By Richard Mabey Jr.
I am writing this column on the morning of my father’s birthday. Dad would have been 93 years old today. My father went Home to be with the Lord on the twelfth of May of 2006. That was over 14 years ago, I still deeply mourn his passing.
I wanted to take a break from my continuing story of Dad’s time at Hickam Air Field during World War II, and just reflect upon hiking the Appalachian Trail with Dad. As many of you know, Dad served as the Scoutmaster of Boy Scout Troop 170 from September of 1965 till June of 1994. He almost made 30 years’ service as a Scoutmaster. But even 29 years as a Scoutmaster, he was one of the longest, continually serving Scoutmasters in the State of New Jersey.
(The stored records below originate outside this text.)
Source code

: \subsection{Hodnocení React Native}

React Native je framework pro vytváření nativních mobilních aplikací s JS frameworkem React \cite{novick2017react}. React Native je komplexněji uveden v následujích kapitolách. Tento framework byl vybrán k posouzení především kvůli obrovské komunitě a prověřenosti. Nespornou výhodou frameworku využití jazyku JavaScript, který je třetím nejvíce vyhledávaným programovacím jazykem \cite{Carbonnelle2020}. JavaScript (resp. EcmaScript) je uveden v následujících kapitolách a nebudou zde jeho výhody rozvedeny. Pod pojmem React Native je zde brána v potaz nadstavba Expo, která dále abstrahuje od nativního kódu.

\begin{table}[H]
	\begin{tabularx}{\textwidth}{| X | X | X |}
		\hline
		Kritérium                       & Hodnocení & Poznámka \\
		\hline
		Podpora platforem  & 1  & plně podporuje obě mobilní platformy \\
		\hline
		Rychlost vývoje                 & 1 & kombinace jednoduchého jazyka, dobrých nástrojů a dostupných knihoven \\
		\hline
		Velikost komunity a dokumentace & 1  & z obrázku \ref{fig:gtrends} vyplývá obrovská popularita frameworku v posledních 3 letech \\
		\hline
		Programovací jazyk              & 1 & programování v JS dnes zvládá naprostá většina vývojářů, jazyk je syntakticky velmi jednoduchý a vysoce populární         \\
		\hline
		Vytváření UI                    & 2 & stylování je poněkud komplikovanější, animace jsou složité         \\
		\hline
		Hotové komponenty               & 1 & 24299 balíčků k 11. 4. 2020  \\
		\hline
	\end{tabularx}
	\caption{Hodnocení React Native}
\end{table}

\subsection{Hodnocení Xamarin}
Dad and I hiked the Appalachian Trail, many times. From about 1966 till late in the 1980’s, Troop 170 would hike the Appalachian Trail for one full week during the summer. I’m positive that it was during the Summer of 1989 that we encountered some strange individuals, who actually threatened the scouts. After that, Dad and the other scout leaders decided to no longer hike the Appalachian Trail.
When you hike the Appalachian Trail; your food, your shelter, your clothing, is all on your back. And, you learn very quickly to sip, not gulp, the water from your canteen. You cannot hike the Appalachian Trail for one full week and not come out of it, being a different person. There is the beautiful canopy of the branches and leaves of the maple, the elm, the oak, and the pine to comfort you. There is the melody of the serene quiet. The sound of a babbling brook in the not-too-far-off distance. There is the song of birds. There is the enchanting moment of sighting a majestic buck. There is the wonder and magic of watching a squirrel climb a lumbering maple, at record-breaking speeds.
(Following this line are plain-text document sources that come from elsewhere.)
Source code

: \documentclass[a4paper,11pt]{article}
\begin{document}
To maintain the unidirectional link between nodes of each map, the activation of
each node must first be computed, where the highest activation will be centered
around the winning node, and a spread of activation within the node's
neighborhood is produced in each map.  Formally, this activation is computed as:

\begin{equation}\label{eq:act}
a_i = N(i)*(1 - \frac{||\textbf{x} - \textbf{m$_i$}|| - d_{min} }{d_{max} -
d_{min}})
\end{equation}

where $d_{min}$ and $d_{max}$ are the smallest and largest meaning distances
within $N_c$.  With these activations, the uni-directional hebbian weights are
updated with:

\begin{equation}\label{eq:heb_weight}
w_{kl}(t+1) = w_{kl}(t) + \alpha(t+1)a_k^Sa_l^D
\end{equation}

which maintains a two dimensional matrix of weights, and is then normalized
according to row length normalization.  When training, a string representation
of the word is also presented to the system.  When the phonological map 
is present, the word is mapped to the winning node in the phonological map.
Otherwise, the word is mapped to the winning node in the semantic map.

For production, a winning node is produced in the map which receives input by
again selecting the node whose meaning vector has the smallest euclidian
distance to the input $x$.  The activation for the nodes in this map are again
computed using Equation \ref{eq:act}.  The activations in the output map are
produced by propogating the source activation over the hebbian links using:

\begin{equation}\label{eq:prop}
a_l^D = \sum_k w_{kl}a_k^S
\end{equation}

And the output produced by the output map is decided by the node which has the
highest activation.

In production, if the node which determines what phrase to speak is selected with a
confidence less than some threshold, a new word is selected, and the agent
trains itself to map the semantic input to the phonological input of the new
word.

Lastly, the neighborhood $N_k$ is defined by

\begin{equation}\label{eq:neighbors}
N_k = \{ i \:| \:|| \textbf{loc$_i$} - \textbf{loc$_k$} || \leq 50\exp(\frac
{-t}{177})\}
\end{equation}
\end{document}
When you are hiking the Appalachian Trail, your pack becomes the back of your chair, and the seat of your chair is the hardened earth, covered with layers and layers of old, crumbling, gray leaves, when you take a few minutes to rest along the trail. In a week’s time, there is little doubt that you’ll need to pull out your poncho from your pack, at least one time, as the water droplets fall from the heavenly sky.
Then, there will be that moment in time, mid-week, at about three o’clock in the afternoon, when you have seemingly forgotten the demands and deadlines of living the lifestyle that you left a few days ago. And, it is in that moment that you fall in love with the trail, the woods, the birds, the wildlife, and want to walk the AT for the rest of your life. But, sadly, you know that just isn’t possible.
Then, there is always the scout who has three big cans of Dinty Moore Stew in his pack. More than once, I saw my dad quietly take out those big cans of stew from a scout’s pack and put them into his own pack. As I caught on to Dad’s act of compassion, I would quietly motion to Dad that I would take a couple of the heavy cans of stew, to put in my pack.
Dad would always do his best to make the long hikes, along the AT, an educational opportunity for the scouts. From learning the different quality of the leaves of trees, to learning the night-time constellations, to learning to distinguish the footprints of wildlife; Dad did his best to teach the scouts to instill a deeper appreciation of nature into the chambers of their hearts.
I loved my father so very much for teaching me to love and respect nature. Dad taught me that the beauty of nature was but a reflection of the God’s love for all of us. The beauty of the Appalachian Trail cannot be defined from a minister’s pulpit. I don’t mean to be disrespectful, but a week-long hike along the AT, is a most wondrous and insightful sermon unto itself.
I miss my dad so very much. I loved my dad so dearly. He taught me so very much. And, on this, the morning of his birthday, I inwardly say happy birthday to the beloved Scoutmaster.